Perhaps the most striking thinh about ‘Out Of The Woods’, though, is its marriage of contemporary electronics and quirky, odd instrumentation. Opener ‘Here It Comes Again’, for example, sees Thorn’s distinctive vocals riding a beatless sea of harmonium, strings and celeste (a kind of dreamier glockenspiel, fact fans). ‘Falling Off A Log’, meanwhile, boasts extensive use of an Omnichord, a little-known Japanese instrument which is operated by pressing chord buttons and “strumming” a touch plate. The aforementioned Arthur Russell cover ‘Get Around To It’ bizarrely features the world’s craziest sax solo – provided by Gabe from the Rapture – while ‘Nowhere Near’ has flute and flugelorn from legendary deep house sessioneer Pete Wraight (Charles Webster, Brooks, Atjazz etc).

It all adds up to an album that’s so easy to love, you’ll find yourself listening to it almost endlessly. Beguiling, bittersweet and brilliant, it’s proof – if any were needed – of Tracey Thorn’s immense talent. Now she’s ‘Out Of The Woods’, here’s hoping we’ll hear a lot more memorable records like this.

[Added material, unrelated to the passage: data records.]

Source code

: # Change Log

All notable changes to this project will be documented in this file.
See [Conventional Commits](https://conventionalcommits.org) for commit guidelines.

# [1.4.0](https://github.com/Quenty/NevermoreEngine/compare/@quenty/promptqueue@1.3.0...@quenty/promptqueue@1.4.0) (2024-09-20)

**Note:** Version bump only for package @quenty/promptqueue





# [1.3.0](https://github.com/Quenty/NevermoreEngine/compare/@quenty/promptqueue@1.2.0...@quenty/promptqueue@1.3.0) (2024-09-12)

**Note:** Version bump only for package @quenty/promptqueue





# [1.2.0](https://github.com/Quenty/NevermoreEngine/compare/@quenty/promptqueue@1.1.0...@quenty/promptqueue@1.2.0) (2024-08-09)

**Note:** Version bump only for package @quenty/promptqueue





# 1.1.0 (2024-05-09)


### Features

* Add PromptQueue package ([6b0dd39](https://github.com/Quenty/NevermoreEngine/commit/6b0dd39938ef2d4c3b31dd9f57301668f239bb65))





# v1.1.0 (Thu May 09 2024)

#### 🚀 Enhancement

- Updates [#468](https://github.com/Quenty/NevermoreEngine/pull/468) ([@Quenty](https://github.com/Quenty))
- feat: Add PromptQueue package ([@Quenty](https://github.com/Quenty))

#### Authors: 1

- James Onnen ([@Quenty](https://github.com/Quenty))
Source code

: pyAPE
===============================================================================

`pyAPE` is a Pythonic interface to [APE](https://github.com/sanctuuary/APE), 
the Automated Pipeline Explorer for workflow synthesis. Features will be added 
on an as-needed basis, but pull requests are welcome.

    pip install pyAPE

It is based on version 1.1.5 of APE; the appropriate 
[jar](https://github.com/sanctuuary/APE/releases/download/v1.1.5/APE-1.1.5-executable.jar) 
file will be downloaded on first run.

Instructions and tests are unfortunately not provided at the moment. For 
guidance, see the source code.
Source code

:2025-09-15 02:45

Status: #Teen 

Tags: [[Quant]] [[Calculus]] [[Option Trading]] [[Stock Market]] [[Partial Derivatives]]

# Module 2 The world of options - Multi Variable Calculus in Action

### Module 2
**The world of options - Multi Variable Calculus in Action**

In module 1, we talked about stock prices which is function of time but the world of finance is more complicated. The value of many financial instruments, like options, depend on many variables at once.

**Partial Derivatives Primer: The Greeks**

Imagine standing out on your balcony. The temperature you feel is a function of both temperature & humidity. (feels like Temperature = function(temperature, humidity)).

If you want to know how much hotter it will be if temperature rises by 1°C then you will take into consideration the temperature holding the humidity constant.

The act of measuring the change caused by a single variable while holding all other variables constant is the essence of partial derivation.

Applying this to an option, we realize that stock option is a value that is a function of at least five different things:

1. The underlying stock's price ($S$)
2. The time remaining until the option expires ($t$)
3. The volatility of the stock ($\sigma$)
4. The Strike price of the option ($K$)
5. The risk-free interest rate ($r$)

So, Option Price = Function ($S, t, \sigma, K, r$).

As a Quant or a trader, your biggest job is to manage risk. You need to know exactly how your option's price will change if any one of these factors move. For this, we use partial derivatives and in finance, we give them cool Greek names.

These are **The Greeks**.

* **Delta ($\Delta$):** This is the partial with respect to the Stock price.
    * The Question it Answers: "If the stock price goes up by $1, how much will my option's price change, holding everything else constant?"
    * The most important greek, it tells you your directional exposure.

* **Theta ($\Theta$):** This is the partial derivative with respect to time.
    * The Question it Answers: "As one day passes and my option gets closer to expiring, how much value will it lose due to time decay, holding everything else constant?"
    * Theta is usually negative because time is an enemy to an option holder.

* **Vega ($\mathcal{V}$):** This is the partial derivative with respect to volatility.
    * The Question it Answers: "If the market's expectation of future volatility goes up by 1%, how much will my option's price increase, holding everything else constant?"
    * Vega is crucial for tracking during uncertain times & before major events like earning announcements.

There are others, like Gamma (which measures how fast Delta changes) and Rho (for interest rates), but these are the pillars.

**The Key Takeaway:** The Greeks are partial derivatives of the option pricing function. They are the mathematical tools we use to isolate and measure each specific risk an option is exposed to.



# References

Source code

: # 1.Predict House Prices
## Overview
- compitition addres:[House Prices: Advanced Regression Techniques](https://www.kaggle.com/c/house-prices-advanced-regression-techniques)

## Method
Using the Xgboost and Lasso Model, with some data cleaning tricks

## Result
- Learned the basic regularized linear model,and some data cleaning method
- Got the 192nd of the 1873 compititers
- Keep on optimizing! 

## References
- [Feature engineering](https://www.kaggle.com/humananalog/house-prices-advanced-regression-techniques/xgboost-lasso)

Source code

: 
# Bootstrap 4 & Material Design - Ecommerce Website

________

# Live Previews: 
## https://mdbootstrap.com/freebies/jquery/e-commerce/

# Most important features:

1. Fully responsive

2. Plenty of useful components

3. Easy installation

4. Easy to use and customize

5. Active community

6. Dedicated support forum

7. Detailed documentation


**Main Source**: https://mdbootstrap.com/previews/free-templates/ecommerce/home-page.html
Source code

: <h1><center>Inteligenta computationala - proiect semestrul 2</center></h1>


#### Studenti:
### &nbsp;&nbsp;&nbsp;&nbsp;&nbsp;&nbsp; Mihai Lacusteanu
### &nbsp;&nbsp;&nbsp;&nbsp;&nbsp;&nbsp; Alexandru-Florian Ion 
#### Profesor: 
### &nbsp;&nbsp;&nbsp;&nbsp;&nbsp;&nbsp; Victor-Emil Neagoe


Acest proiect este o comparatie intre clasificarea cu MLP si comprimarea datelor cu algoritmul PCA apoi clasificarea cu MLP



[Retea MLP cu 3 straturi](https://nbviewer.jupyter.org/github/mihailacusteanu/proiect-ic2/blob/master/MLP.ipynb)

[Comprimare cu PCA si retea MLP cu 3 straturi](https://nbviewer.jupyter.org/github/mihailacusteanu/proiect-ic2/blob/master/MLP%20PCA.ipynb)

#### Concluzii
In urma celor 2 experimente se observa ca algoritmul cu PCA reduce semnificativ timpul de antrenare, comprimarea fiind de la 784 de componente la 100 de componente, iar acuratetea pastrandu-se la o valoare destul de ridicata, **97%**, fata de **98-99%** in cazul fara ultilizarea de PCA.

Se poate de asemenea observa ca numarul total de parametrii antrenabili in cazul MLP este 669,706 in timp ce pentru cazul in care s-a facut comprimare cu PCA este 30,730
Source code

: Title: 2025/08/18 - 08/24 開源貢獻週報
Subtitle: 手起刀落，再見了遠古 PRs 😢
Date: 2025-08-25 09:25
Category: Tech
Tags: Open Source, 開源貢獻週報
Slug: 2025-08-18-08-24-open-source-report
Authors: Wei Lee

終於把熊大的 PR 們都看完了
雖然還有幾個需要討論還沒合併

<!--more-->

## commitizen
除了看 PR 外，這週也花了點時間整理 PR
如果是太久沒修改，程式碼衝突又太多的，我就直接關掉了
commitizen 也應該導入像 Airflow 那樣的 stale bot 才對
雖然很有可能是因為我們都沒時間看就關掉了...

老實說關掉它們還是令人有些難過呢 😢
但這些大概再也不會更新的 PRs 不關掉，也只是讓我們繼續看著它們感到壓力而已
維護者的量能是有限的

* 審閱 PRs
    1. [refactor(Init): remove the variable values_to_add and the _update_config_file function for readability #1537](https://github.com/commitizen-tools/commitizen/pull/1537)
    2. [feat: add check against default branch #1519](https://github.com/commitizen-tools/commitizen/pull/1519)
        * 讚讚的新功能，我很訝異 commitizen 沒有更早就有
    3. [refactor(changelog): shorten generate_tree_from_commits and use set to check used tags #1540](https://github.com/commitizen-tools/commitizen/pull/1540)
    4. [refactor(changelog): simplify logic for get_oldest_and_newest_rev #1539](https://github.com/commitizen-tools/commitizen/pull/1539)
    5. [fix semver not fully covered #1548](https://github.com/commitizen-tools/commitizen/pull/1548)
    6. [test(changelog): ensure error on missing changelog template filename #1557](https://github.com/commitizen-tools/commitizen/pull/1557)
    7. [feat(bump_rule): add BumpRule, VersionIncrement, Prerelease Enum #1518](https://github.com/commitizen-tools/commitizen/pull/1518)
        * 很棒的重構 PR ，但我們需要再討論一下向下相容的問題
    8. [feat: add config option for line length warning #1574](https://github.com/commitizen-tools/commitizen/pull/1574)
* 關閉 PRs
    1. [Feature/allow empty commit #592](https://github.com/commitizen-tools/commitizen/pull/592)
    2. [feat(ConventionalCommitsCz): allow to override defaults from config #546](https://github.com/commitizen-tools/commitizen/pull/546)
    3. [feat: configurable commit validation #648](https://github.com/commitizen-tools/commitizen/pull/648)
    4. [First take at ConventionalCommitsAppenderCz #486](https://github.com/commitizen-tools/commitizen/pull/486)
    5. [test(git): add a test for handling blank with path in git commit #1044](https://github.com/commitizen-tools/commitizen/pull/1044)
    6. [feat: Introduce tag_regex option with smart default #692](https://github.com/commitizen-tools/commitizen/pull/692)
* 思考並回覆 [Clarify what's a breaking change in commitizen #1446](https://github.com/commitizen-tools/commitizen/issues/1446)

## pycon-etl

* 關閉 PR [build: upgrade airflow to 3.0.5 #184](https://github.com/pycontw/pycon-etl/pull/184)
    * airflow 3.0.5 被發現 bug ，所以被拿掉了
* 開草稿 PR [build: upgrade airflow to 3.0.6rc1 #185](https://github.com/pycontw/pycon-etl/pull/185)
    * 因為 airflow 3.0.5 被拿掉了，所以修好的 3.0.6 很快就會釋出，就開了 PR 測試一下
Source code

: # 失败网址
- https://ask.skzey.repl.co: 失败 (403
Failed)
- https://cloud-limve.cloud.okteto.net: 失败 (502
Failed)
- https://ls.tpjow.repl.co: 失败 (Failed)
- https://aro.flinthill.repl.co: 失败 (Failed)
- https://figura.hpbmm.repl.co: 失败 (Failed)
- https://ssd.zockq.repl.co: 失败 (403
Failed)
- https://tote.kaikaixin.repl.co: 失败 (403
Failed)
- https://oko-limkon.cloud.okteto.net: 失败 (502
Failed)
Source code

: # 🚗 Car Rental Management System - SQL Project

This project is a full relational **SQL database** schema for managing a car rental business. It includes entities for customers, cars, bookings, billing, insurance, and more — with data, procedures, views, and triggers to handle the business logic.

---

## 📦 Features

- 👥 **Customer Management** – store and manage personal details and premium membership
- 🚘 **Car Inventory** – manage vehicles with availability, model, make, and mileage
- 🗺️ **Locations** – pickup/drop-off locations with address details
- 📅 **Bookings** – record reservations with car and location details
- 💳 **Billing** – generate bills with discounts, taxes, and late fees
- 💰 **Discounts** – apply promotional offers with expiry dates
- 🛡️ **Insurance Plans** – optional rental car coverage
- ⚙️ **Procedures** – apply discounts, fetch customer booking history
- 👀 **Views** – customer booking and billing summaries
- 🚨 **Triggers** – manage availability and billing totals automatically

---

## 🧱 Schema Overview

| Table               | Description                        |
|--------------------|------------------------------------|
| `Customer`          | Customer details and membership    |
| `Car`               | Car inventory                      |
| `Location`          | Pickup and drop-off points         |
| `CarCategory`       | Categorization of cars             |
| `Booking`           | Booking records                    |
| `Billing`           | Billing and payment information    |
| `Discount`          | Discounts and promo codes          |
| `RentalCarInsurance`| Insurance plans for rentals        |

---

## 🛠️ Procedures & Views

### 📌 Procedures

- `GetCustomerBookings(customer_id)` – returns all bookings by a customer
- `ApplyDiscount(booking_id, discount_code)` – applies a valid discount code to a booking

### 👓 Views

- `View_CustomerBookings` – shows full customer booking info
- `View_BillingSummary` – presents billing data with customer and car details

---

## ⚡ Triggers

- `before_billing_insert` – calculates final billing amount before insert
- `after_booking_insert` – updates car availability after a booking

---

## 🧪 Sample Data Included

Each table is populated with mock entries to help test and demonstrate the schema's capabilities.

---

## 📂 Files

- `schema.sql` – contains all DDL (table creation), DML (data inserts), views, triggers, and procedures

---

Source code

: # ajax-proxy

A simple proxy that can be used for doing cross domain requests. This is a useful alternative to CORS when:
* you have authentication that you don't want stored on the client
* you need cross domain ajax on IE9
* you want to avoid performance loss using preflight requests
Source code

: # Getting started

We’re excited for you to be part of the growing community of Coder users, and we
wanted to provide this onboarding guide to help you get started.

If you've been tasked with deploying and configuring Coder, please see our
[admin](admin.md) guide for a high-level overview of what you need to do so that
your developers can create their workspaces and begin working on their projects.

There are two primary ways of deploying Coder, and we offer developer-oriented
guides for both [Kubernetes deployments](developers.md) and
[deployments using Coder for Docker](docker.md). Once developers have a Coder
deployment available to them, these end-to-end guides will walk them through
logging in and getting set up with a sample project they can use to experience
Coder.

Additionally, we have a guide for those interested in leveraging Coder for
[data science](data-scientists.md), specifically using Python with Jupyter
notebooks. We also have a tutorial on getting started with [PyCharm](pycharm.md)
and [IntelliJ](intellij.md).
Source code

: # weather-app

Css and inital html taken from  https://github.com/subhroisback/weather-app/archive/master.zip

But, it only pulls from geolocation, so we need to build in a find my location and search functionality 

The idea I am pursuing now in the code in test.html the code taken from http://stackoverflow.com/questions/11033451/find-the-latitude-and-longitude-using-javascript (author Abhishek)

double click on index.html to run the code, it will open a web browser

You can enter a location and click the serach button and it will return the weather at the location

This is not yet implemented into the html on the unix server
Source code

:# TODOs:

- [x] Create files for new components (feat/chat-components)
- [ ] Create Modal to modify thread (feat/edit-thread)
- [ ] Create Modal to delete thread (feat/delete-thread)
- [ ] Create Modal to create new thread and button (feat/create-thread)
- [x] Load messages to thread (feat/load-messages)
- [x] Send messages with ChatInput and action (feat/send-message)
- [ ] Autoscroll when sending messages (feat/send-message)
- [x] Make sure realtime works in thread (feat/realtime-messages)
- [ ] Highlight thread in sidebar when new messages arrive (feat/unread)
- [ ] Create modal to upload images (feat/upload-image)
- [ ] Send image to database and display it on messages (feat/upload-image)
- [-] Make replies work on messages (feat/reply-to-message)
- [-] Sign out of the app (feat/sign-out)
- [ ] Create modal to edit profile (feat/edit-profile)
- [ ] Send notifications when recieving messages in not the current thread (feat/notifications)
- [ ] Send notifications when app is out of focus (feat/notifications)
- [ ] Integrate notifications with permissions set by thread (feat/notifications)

• Tracey Thorn's 'Out Of The Woods' album will be released by Virgin Records on March 19. Click on the header of this post to listen to clips of tracks at Tracey's official MySpace page •


Marc said...

Great review!!! I've been a huge fan of her work since day one and it's so great to have her back doing what she does best!

You put it so perfectly.

What did you think of "By Piccadilly Station I Sat Down And Wept"?



Sell By Dave said...

Thanks Marc, glad you like the review. 'By Picadilly Station…' is excellent - like the rest of the album, just so atmospheric and heartfelt. There's an interview Ewan Pearson did with Tracey going in the next issue of the magazine I work for, iDJ. It's fascinating stuff - very open and honest. Well worth picking up (though I would say that!).

I'm looking forward to hearing Tracey's version of Pet Shop Boys' 'Kings Cross' as well... fascinated to find out what she's made of it!